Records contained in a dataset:
>>
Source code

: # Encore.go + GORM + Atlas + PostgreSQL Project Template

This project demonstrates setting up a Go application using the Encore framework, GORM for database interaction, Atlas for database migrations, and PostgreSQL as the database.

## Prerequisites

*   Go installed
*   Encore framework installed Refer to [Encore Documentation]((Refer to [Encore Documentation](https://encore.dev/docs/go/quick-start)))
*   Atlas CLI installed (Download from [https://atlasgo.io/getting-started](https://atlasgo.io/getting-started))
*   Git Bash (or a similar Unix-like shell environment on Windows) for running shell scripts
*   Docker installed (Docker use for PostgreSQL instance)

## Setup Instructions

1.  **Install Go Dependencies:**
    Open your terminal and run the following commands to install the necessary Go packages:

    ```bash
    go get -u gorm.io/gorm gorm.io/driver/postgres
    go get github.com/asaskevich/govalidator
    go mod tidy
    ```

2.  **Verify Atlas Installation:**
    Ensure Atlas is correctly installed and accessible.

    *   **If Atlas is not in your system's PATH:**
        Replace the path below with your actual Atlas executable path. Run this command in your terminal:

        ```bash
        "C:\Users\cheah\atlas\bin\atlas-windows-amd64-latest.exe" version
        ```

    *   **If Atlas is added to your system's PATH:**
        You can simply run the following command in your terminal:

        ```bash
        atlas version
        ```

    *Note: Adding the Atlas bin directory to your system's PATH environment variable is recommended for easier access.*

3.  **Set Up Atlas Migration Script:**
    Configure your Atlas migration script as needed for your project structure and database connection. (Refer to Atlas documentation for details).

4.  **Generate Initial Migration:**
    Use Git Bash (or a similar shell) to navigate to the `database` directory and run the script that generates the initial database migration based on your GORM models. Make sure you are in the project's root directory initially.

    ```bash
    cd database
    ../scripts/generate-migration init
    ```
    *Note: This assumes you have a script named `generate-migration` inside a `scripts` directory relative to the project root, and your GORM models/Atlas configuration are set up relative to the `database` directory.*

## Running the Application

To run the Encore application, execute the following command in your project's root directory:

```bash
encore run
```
<<
* **ACTION ITEM**: Read through the records above and copy the lines that contain "Refer".

* **OUTPUT BELOW**:
*   Encore framework installed Refer to [Encore Documentation]((Refer to [Encore Documentation](https://encore.dev/docs/go/quick-start)))
    Configure your Atlas migration script as needed for your project structure and database connection. (Refer to Atlas documentation for details).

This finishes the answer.